First, you have a fixed term lease with your tenant indicating that basic cable service will be included. The fact that the association has discontinued the service doesn’t end your obligation to your tenant. Your lease is binding to both you and the tenant and you will need to honor the commitment to provide cable service. Your obligation will end at the end of the fixed term lease and you can notify your tenant that you won’t be paying for the cable service at the end of his contract. You should do so in writing.
If the tenant had been on a month to month contract, then you could have stopped the cable service with a 45-day notice. This goes for any change in the rental price of the unit or the terms of the contract. In a fixed term lease changes to price or terms can only be done at the end of the fixed term or with the consent and mutual agreement of the tenant.
Haw. Rev. Stat. 521-22 states that the landlord and tenant may agree in writing to any period as the term of the rental agreement. In the absence of such an agreement, the tenancy shall be month to month (or in the case of boarders, week to week).

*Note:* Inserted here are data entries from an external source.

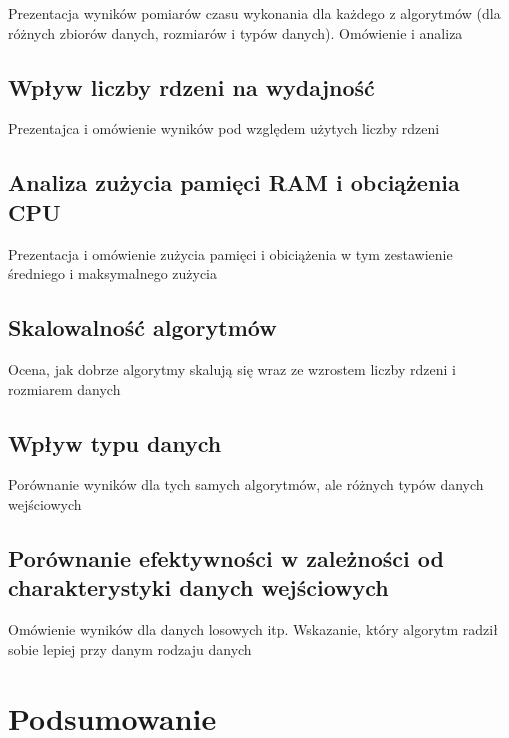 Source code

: \documentclass{PracaDyplomowa-Szablon}
\begin{document}
Prezentacja wyników pomiarów czasu wykonania dla każdego z algorytmów (dla różnych zbiorów danych, rozmiarów i typów danych). Omówienie i analiza

\section{Wpływ liczby rdzeni na wydajność}
\label{sec:LiczbaRdzeni}

Prezentajca i omówienie wyników pod względem użytych liczby rdzeni

\section{Analiza zużycia pamięci RAM i obciążenia CPU}
\label{sec:RamCpu}

Prezentacja i omówienie zużycia pamięci i obiciążenia w tym zestawienie średniego i maksymalnego zużycia 

\section{Skalowalność algorytmów}
\label{sec:SkalowalnoscAlgorytmow}

Ocena, jak dobrze algorytmy skalują się wraz ze wzrostem liczby rdzeni i rozmiarem danych

\section{Wpływ typu danych}
\label{sec:IntFloat}

Porównanie wyników dla tych samych algorytmów, ale różnych typów danych wejściowych

\section{Porównanie efektywności w zależności od charakterystyki danych wejściowych}
\label{sec:EfektywnoscDaneWejsciowe}

Omówienie wyników dla danych losowych itp. Wskazanie, który algorytm radził sobie lepiej przy danym rodzaju danych



\cleardoublepage
\chapter*{Podsumowanie}
\end{document}
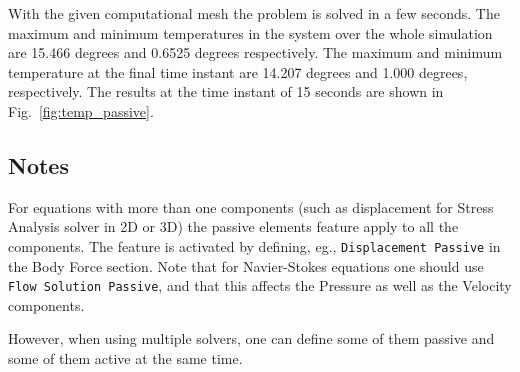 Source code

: With the given computational mesh the problem is solved in a few
seconds. The maximum and minimum temperatures in the system over the
whole simulation are 15.466 degrees and 0.6525 degrees
respectively. The maximum and minimum temperature at the final time
instant are 14.207 degrees and 1.000 degrees, respectively.  The
results at the time instant of 15 seconds are shown in
Fig.~\ref{fig:temp_passive}.


\subsection*{Notes}

For equations with more than one components (such as displacement for
Stress Analysis solver in 2D or 3D) the passive elements feature apply
to all the components. The feature is activated by defining, eg.,
\texttt{Displacement Passive} in the Body Force section. Note that
for Navier-Stokes equations one should use \texttt{Flow Solution
  Passive}, and that this affects the Pressure as well as the Velocity
components. 

However, when using multiple solvers, one can define some of them
passive and some of them active at the same time.


\hfill
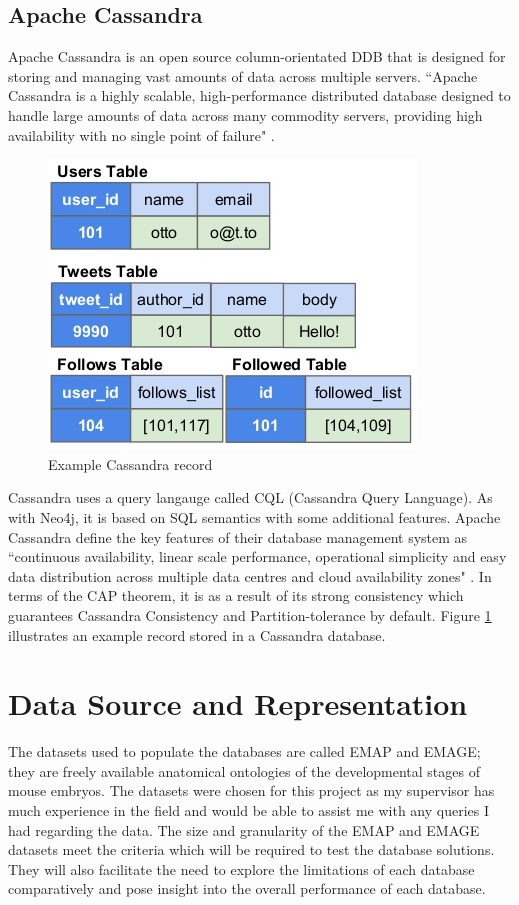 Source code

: \subsection{Apache Cassandra}\label{cassandra}
Apache Cassandra is an open source column-orientated DDB that is designed for storing and managing vast amounts of data across multiple servers. ``Apache Cassandra is a highly scalable, high-performance distributed database designed to handle large amounts of data across many commodity servers, providing high availability with no single point of failure" \cite{cassandra}. \begin{figure}[H]\begin{center}\includegraphics[width=0.7\linewidth]{images/cassandramodel}\caption{Example Cassandra record}\label{fig:cass}\end{center}\end{figure}Cassandra uses a query langauge called CQL (Cassandra Query Language). As with Neo4j, it is based on SQL semantics with some additional features. Apache Cassandra define the key features of their database management system as ``continuous availability, linear scale performance, operational simplicity and easy data distribution across multiple data centres and cloud availability zones" \cite{cassandra}. In terms of the CAP theorem, it is as a result of its strong consistency which guarantees Cassandra Consistency and Partition-tolerance by default. Figure \ref{fig:cass} illustrates an example record stored in a Cassandra database.

\section{Data Source and Representation}\label{datasource}
The datasets used to populate the databases are called EMAP and EMAGE; they are freely available anatomical ontologies of the developmental stages of mouse embryos. The datasets were chosen for this project as my supervisor has much experience in the field and would be able to assist me with any queries I had regarding the data. The size and granularity of the EMAP and EMAGE datasets meet the criteria which will be required to test the database solutions. They will also facilitate the need to explore the limitations of each database comparatively and pose insight into the overall performance of each database.

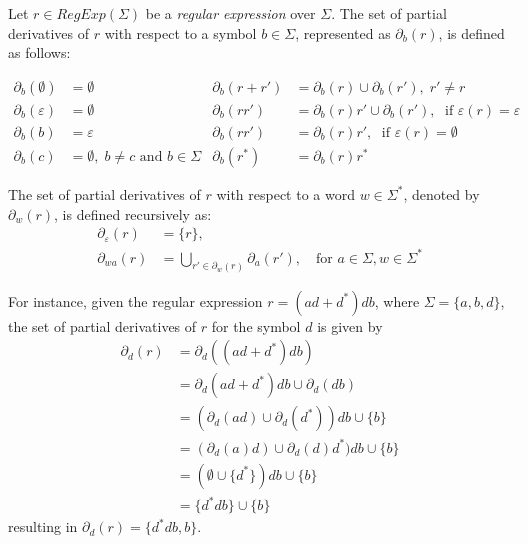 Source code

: Let $r \in RegExp(\Sigma)$ be a \textit{regular expression} over $\Sigma$. The set of partial derivatives of $r$ with respect to a symbol $b \in \Sigma$, represented as $\partial_b(r)$, is defined as follows:

\begin{align*}
	\partial_b(\emptyset) &= \emptyset		&	\partial_b(r + r') &= \partial_b(r) \cup \partial_b(r'), \; r' \neq r \\
	\partial_b(\varepsilon) &= \emptyset	&	\partial_b(r r') &= \partial_b(r)r' \cup \partial_b(r'), \; \text { if } \varepsilon(r) = \varepsilon \\
	\partial_b(b) &= \varepsilon & \partial_b(r r') &= \partial_b(r)r', \; \text { if } \varepsilon(r) = \emptyset \\
	\partial_b(c) &= \emptyset, \; b \neq c \text{ and } b \in \Sigma & \partial_b(r^*) &= \partial_b(r)r^*
\end{align*}

The set of partial derivatives of $r$ with respect to a word $w \in \Sigma^*$, denoted by $\partial_w(r)$, is defined recursively as:
\begin{align*}
	\partial_{\varepsilon}(r) &= \{r\}, \\
	\partial_{wa}(r) &= \bigcup_{r' \in \partial_w(r)} \partial_a(r'), \quad \text{for $a \in \Sigma, w \in \Sigma^*$}
\end{align*}

For instance, given the regular expression $r = (ad + d^*)db$, where $\Sigma = \{a,b,d\}$, the set of partial derivatives of $r$ for the symbol $d$ is given by
\begin{align*}
	\partial_d(r) &= \partial_d((ad + d^*)db) \\
	&= \partial_d(ad+d^*)db \cup \partial_d(db) \\
	&= (\partial_d(ad) \cup \partial_d(d^*))db \cup \{b\} \\
	&= (\partial_d(a)d) \cup \partial_d(d)d^*)db \cup \{b\} \\
	&= (\emptyset \cup \{d^*\})db \cup \{b\} \\
	&= \{d^*db\} \cup \{b\}
\end{align*}
resulting in $\partial_d(r) = \{d^*db, b\}$.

The second part of this scenario would be if the change from the association wasn’t something you obligated yourself to in the lease. Let’s say for example that the board made changes to the house rules – for instance making a rule that from that smoking will no longer be allowed in the common areas. In this instance, the tenant would be obligated to abide by the new rules set forth from the association at whatever time frame they dictate.

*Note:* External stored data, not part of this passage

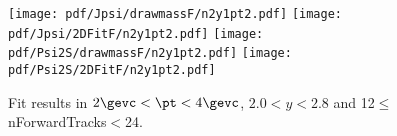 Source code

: \begin{figure}[H]
\begin{center}
\texttt{[image: pdf/Jpsi/drawmassF/n2y1pt2.pdf]}
\texttt{[image: pdf/Jpsi/2DFitF/n2y1pt2.pdf]}
\vspace*{-0.5cm}
\texttt{[image: pdf/Psi2S/drawmassF/n2y1pt2.pdf]}
\texttt{[image: pdf/Psi2S/2DFitF/n2y1pt2.pdf]}
\vspace*{-0.5cm}
\end{center}
\caption{Fit results in $2\gevc<\pt<4\gevc$, $2.0<y<2.8$ and 12$\leq$nForwardTracks$<$24.}
\label{Fitn2y1pt2}
\end{figure}
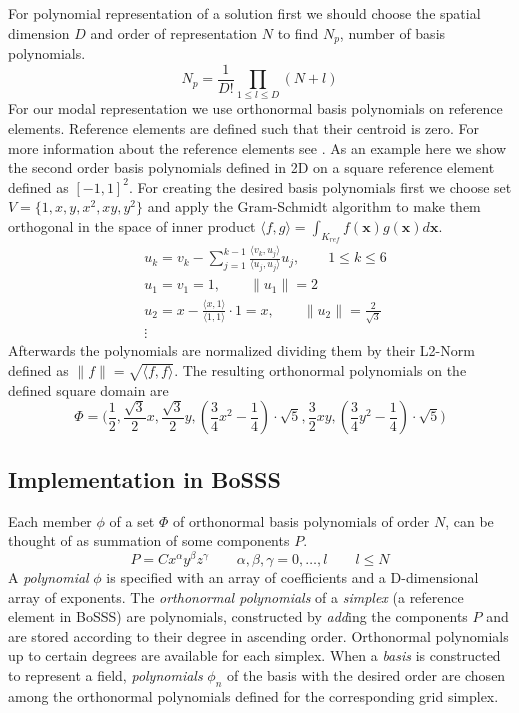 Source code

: \documentclass[BoSSSForSolvingConservationLaws.tex]{subfiles}
\begin{document}
For polynomial representation of a solution first we should choose the spatial dimension $D$ and order of representation $N$ to find $N_p$, number of basis polynomials.
\[
N_p=\frac{1}{D!}\prod_{1\le l \le D}(N+l)
\]
For our modal representation we use orthonormal basis polynomials on reference elements. Reference elements are defined such that their centroid is zero. For more information about the reference elements see \cite{KummerLayer2Manual09}. As an example here we show the second order basis polynomials defined in 2D on a square reference element defined as $[-1,1]^2$. For creating the desired basis polynomials first we choose set $V=\{1,x,y,x^2,xy,y^2\}$ and apply the Gram-Schmidt algorithm to make them orthogonal in the space of inner product $\langle f,g \rangle=\int_{K_{ref}} f(\mathbf{x})g(\mathbf{x})d\mathbf{x}$.
\begin{align*}
  &u_k=v_k-\sum_{j=1}^{k-1} \frac{\langle v_k,u_j \rangle}{\langle u_j,u_j \rangle}u_j, \qquad 1\leq k \leq 6\\
  &u_1=v_1=1, \qquad \|u_1\|=2\\
  &u_2=x-\frac{\langle x,1 \rangle}{\langle 1,1 \rangle}\cdot1=x, \qquad \|u_2\|=\frac{2}{\sqrt{3}}\\
  &\vdots
\end{align*}
Afterwards the polynomials are normalized dividing them by their L2-Norm defined as $\|f\|=\sqrt{\langle f,f \rangle}$. The resulting orthonormal polynomials on the defined square domain are
\[
\Phi=\bigg( \frac{1}{2},
    \frac{\sqrt{3}}{2}x,\frac{\sqrt{3}}{2}y,
    (\frac{3}{4}x^2-\frac{1}{4})\cdot\sqrt{5},\frac{3}{2}xy,(\frac{3}{4}y^2-\frac{1}{4})\cdot\sqrt{5}
  \bigg)
\]

\subsection*{Implementation in BoSSS}
Each member $\phi$ of a set $\Phi$ of orthonormal basis polynomials of order $N$, can be thought of as summation of some components $P$.
\[
P=C x^\alpha y^\beta z^\gamma \qquad \alpha, \beta, \gamma =0,\dots,l \qquad l \leq N
\]
A \emph{polynomial} $\phi$ is specified with an array of coefficients and a D-dimensional array of exponents. The \emph{orthonormal polynomials} of a \emph{simplex} (a reference element in BoSSS) are polynomials, constructed by \emph{add}ing the components $P$ and are stored according to their degree in ascending order. Orthonormal polynomials up to certain degrees are available for each simplex. When a \emph{basis} is constructed to represent a field, \emph{polynomials} $\phi_n$ of the basis with the desired order are chosen among the orthonormal polynomials defined for the corresponding grid simplex.
\end{document}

If you are using the standard Hawaii Association of Realtors rental lease, then it is spelled out on page 3.
B2. Compliance with Rules. Tenant agrees to comply with all rules that apply to the Unit and to Tenants use of the Unit including, but not limited to: (a) by-laws, house rules, and other rules; (b) any federal state and county laws, and (c) any covenants, conditions and restrictions.
So unfortunately the timing of the change in cable service is not working to your advantage and your obligation to pay for the service stands. It would have been nice if you had advance notice of the association’s decision and could have modified your rental contract to accommodate the change. At this point you are stuck with the cost, but at least it will only be your obligation until the end of the rental term.
As a landlord it is always good to get involved with the board of the association or building. You would help lead the board in making decisions that will benefit the owners and renters of the association and you will have advanced notice of any changes in policy or plans for improvements. Just a thought.